| What you should do |
Report the count of lines in the listing below that include the string "graphviz", with no other text.

| Records provided |
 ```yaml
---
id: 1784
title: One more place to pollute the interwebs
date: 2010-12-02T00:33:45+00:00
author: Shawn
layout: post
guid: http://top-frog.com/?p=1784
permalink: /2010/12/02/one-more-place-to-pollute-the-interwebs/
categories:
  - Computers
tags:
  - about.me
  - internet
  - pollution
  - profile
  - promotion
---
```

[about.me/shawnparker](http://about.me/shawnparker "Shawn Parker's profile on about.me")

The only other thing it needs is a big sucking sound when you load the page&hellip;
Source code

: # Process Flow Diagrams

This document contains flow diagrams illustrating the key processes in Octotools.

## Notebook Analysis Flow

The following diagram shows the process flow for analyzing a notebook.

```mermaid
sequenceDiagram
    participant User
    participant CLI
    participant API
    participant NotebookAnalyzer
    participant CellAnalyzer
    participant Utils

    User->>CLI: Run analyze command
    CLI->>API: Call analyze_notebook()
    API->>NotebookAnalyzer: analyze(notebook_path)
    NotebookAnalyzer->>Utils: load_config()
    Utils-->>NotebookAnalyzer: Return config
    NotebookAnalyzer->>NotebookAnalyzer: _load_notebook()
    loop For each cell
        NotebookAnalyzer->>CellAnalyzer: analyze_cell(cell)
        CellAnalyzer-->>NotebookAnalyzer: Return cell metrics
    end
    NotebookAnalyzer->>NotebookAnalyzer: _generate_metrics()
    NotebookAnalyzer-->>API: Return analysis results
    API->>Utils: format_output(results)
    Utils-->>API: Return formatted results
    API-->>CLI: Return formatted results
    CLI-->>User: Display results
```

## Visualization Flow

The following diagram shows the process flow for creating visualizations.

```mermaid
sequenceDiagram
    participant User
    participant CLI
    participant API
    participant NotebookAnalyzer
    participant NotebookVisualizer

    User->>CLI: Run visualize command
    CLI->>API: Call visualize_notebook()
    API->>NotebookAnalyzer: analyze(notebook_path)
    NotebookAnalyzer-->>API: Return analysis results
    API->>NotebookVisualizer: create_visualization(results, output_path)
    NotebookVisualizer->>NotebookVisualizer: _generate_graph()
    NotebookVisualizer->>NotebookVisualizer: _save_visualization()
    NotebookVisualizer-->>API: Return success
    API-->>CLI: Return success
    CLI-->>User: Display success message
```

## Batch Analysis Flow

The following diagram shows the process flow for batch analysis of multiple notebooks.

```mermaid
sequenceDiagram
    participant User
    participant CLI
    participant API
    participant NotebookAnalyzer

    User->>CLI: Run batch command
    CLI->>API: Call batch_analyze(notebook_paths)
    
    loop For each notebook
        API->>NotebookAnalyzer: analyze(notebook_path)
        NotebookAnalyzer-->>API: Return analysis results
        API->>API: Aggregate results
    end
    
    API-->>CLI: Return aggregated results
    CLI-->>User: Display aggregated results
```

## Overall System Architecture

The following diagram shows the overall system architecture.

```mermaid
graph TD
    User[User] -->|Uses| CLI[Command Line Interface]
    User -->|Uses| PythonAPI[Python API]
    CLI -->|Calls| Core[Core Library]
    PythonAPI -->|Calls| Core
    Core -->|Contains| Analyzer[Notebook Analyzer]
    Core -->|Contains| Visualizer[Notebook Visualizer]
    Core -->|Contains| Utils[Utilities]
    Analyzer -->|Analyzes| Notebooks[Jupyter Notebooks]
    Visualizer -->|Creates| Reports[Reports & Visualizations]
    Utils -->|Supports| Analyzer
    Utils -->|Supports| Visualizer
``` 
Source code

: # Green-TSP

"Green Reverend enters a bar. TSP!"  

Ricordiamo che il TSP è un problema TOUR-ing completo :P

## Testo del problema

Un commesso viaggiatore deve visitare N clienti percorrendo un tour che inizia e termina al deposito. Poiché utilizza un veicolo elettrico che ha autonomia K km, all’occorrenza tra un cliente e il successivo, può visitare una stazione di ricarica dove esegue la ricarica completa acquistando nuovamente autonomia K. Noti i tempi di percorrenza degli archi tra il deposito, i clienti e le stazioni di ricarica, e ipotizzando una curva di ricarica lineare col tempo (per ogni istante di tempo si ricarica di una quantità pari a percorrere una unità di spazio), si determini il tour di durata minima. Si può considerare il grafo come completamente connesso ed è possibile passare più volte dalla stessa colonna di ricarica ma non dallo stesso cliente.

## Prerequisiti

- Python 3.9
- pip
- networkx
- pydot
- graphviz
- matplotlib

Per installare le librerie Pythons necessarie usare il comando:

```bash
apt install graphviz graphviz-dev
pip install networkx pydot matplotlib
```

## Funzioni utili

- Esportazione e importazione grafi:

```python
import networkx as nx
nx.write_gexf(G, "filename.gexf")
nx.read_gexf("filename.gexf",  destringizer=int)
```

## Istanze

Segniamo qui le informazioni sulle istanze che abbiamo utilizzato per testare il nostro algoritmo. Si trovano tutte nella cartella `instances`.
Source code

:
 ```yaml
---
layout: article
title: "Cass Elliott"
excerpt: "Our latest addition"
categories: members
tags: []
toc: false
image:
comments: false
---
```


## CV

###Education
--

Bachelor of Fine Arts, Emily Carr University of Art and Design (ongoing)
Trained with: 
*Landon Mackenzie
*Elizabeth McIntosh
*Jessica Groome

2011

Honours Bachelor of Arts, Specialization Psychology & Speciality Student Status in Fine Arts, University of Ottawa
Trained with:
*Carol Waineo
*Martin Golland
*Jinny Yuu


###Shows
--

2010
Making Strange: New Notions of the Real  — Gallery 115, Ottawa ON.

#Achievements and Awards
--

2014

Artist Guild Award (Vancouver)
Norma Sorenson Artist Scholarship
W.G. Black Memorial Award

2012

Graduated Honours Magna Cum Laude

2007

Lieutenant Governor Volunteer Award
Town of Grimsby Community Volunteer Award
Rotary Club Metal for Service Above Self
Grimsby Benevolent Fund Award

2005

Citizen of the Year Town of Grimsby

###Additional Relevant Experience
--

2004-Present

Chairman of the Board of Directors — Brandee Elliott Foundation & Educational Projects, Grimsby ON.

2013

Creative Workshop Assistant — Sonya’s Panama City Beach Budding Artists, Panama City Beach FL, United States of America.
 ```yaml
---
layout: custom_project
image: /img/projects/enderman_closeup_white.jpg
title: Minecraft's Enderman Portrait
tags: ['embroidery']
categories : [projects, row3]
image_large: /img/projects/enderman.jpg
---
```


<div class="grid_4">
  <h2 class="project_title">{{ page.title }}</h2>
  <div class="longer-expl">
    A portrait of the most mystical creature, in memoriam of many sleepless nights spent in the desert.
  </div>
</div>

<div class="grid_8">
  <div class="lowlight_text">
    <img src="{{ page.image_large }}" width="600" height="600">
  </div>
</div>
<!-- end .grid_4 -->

| Answer box |
2